**Data for review:**
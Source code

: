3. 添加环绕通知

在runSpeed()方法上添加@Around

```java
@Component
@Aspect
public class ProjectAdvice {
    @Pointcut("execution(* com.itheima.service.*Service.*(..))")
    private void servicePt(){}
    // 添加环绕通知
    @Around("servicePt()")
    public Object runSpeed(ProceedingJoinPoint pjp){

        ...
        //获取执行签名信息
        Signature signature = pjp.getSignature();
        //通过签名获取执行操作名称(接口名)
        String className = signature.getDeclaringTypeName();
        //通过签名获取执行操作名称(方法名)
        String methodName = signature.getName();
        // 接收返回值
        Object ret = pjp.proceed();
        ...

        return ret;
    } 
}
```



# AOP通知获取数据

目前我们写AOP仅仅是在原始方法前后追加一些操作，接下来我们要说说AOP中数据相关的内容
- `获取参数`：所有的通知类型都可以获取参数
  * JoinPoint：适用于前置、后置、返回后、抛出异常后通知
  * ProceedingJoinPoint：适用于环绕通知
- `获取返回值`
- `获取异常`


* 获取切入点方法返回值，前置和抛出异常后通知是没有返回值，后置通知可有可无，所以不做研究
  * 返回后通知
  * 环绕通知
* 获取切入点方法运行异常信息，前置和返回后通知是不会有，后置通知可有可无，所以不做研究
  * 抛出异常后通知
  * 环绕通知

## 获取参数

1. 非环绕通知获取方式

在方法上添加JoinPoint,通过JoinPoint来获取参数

==

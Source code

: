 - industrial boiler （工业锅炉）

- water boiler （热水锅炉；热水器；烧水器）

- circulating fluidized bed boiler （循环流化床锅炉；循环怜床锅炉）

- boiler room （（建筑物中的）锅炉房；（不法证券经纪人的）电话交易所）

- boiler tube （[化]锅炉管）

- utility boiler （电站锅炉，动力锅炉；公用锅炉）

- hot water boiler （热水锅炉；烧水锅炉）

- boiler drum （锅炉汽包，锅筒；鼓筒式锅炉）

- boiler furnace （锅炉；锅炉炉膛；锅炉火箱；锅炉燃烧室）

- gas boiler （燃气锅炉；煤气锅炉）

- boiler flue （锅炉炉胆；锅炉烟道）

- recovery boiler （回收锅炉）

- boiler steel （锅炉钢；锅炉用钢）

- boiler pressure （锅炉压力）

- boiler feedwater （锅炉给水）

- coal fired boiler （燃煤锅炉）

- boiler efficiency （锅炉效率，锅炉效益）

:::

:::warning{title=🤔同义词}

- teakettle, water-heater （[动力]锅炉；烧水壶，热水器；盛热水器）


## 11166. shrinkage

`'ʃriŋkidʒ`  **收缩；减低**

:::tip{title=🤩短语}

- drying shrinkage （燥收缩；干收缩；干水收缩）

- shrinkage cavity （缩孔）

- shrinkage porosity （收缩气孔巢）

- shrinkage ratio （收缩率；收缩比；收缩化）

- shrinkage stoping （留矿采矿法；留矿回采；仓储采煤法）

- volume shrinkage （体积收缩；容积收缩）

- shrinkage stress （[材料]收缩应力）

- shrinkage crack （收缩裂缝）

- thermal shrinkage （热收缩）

**Exercise details:**
The lines above starting at the one that contains "- boiler steel （锅炉钢；锅炉用钢）" and ending at the one that contains "- thermal shrinkage （热收缩）" must be transcribed exactly, and no other lines may appear.

**Response area:**
- boiler steel （锅炉钢；锅炉用钢）

- boiler pressure （锅炉压力）

- boiler feedwater （锅炉给水）

- coal fired boiler （燃煤锅炉）

- boiler efficiency （锅炉效率，锅炉效益）

:::

:::warning{title=🤔同义词}

- teakettle, water-heater （[动力]锅炉；烧水壶，热水器；盛热水器）


## 11166. shrinkage

`'ʃriŋkidʒ`  **收缩；减低**

:::tip{title=🤩短语}

- drying shrinkage （燥收缩；干收缩；干水收缩）

- shrinkage cavity （缩孔）

- shrinkage porosity （收缩气孔巢）

- shrinkage ratio （收缩率；收缩比；收缩化）

- shrinkage stoping （留矿采矿法；留矿回采；仓储采煤法）

- volume shrinkage （体积收缩；容积收缩）

- shrinkage stress （[材料]收缩应力）

- shrinkage crack （收缩裂缝）

- thermal shrinkage （热收缩）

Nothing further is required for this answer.